I have a few shrub roses of the Rugosa type. They are all throwng up
suckers by the dozen.
My question is whether such roses are customarily grown as cuttings, or
are they grafted?
The reason I ask is to help me decide whether to remove the suckers
and/or to replant them, or whether I just leave them on the parent bushes.
The latter will lead to trouble sooner rather than later, as my plants are
spreading in width at about 2 ft per year.

[Franz Heymann]

The nursery trade usually grow them as budded(grafted) plants - it's reliable, cheap and economical with the
propagation material. Unfortunately with plants like R. rugosa varieties you lose the natural thicket forming habit of
the plant and run the risk of getting suckers. If they are planted deeply then the scion (cultivated variety) will root
and form a thicket as it would naturally but you will still have a risk of suckers growing from the understock.

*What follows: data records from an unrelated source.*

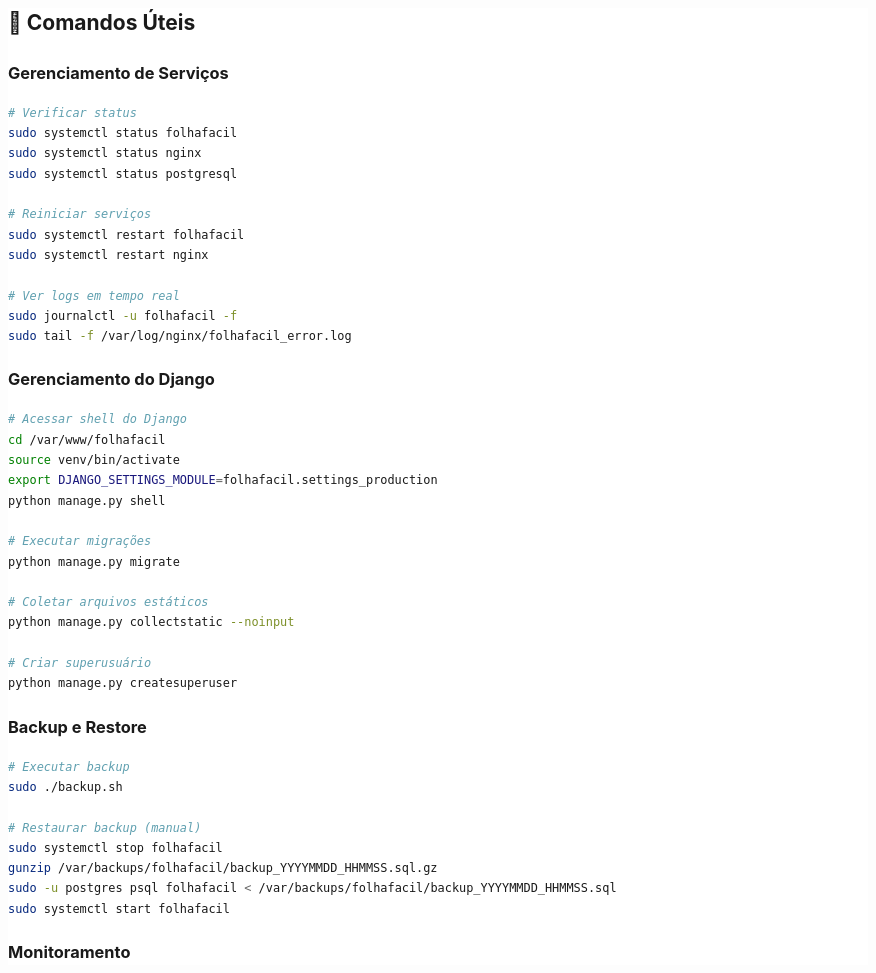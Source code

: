 ## 🚀 Comandos Úteis

### Gerenciamento de Serviços

```bash
# Verificar status
sudo systemctl status folhafacil
sudo systemctl status nginx
sudo systemctl status postgresql

# Reiniciar serviços
sudo systemctl restart folhafacil
sudo systemctl restart nginx

# Ver logs em tempo real
sudo journalctl -u folhafacil -f
sudo tail -f /var/log/nginx/folhafacil_error.log
```

### Gerenciamento do Django

```bash
# Acessar shell do Django
cd /var/www/folhafacil
source venv/bin/activate
export DJANGO_SETTINGS_MODULE=folhafacil.settings_production
python manage.py shell

# Executar migrações
python manage.py migrate

# Coletar arquivos estáticos
python manage.py collectstatic --noinput

# Criar superusuário
python manage.py createsuperuser
```

### Backup e Restore

```bash
# Executar backup
sudo ./backup.sh

# Restaurar backup (manual)
sudo systemctl stop folhafacil
gunzip /var/backups/folhafacil/backup_YYYYMMDD_HHMMSS.sql.gz
sudo -u postgres psql folhafacil < /var/backups/folhafacil/backup_YYYYMMDD_HHMMSS.sql
sudo systemctl start folhafacil
```

### Monitoramento
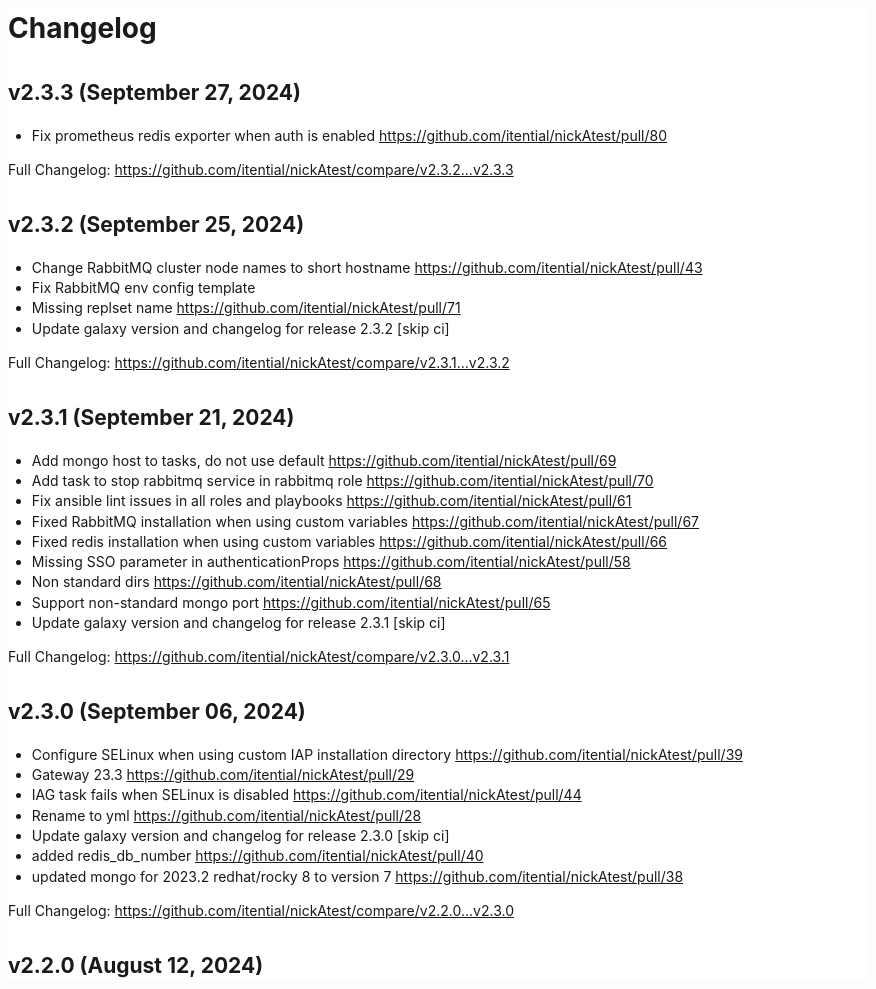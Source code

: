 # Changelog

## v2.3.3 (September 27, 2024)

* Fix prometheus redis exporter when auth is enabled  https://github.com/itential/nickAtest/pull/80

Full Changelog: https://github.com/itential/nickAtest/compare/v2.3.2...v2.3.3 


## v2.3.2 (September 25, 2024)

* Change RabbitMQ cluster node names to short hostname  https://github.com/itential/nickAtest/pull/43
* Fix RabbitMQ env config template
* Missing replset name  https://github.com/itential/nickAtest/pull/71
* Update galaxy version and changelog for release 2.3.2 [skip ci]

Full Changelog: https://github.com/itential/nickAtest/compare/v2.3.1...v2.3.2 


## v2.3.1 (September 21, 2024)

* Add mongo host to tasks, do not use default  https://github.com/itential/nickAtest/pull/69
* Add task to stop rabbitmq service in rabbitmq role  https://github.com/itential/nickAtest/pull/70
* Fix ansible lint issues in all roles and playbooks  https://github.com/itential/nickAtest/pull/61
* Fixed RabbitMQ installation when using custom variables  https://github.com/itential/nickAtest/pull/67
* Fixed redis installation when using custom variables  https://github.com/itential/nickAtest/pull/66
* Missing SSO parameter in authenticationProps  https://github.com/itential/nickAtest/pull/58
* Non standard dirs  https://github.com/itential/nickAtest/pull/68
* Support non-standard mongo port  https://github.com/itential/nickAtest/pull/65
* Update galaxy version and changelog for release 2.3.1 [skip ci]

Full Changelog: https://github.com/itential/nickAtest/compare/v2.3.0...v2.3.1 


## v2.3.0 (September 06, 2024)

* Configure SELinux when using custom IAP installation directory  https://github.com/itential/nickAtest/pull/39
* Gateway 23.3  https://github.com/itential/nickAtest/pull/29
* IAG task fails when SELinux is disabled  https://github.com/itential/nickAtest/pull/44
* Rename to yml  https://github.com/itential/nickAtest/pull/28
* Update galaxy version and changelog for release 2.3.0 [skip ci]
* added redis_db_number  https://github.com/itential/nickAtest/pull/40
* updated mongo for 2023.2 redhat/rocky 8 to version 7  https://github.com/itential/nickAtest/pull/38

Full Changelog: https://github.com/itential/nickAtest/compare/v2.2.0...v2.3.0 


## v2.2.0 (August 12, 2024)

If you
are sure that what you're seeing are suckers and not the natural habit of the plant asserting itself then you should
remove them - and it won't be easy ;~((( I've got a couple like this, took us a a while to notice the suckers towering
over them, then guess who had to crawl underneath to the middle to get them out. Look for distinctly different stems,
prickles and leaves. Young rugosa stems are lightish green densly populated with *lots* of tiny prickles. Common
understocks will be much more sparsely populated with larger slightly hooked prickles.